TASK DESCRIPTION:
Find the number of lines below in which the word "begin" appears, and write that number only.

[Data excerpts]
^^^^
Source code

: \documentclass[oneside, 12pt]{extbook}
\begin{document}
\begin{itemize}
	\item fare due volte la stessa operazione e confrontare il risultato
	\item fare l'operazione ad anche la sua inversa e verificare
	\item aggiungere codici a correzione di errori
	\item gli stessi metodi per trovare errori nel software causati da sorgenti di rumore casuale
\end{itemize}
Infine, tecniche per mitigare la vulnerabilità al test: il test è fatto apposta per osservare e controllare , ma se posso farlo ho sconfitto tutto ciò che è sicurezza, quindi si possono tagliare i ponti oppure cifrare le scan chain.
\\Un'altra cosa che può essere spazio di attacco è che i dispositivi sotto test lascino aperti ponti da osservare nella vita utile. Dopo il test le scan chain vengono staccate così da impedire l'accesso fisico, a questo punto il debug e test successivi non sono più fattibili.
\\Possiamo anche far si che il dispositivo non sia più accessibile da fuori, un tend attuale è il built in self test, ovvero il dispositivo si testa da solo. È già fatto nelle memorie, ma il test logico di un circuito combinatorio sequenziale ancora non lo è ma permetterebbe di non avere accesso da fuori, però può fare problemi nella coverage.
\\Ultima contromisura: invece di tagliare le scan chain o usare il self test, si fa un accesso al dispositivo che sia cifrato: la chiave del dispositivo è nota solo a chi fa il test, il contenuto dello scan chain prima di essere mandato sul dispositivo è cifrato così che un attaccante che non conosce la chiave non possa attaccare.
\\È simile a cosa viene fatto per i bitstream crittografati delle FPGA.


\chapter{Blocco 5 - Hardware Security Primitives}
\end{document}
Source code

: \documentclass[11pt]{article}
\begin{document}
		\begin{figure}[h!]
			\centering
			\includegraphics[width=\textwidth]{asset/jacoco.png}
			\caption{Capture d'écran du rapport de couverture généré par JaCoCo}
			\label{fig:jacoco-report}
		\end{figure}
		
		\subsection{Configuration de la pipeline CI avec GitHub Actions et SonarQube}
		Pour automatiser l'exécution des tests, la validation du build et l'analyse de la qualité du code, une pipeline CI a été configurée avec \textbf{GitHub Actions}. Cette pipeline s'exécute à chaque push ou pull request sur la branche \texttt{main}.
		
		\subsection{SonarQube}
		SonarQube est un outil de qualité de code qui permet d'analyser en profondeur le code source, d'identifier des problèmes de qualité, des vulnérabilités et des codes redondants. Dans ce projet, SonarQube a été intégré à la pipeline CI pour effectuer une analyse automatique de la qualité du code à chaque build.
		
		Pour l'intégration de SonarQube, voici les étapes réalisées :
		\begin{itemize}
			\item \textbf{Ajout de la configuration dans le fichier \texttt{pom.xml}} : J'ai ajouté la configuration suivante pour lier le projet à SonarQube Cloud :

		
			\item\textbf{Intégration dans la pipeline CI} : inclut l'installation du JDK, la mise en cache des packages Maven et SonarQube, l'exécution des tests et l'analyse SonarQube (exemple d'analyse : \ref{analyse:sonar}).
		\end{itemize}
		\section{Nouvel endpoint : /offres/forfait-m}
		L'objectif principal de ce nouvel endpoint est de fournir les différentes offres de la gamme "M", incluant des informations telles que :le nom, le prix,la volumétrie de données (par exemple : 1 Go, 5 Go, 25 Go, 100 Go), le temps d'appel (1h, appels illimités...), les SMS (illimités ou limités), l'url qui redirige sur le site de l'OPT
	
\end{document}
^^^^
OUTPUT OF THE EXERCISE:
5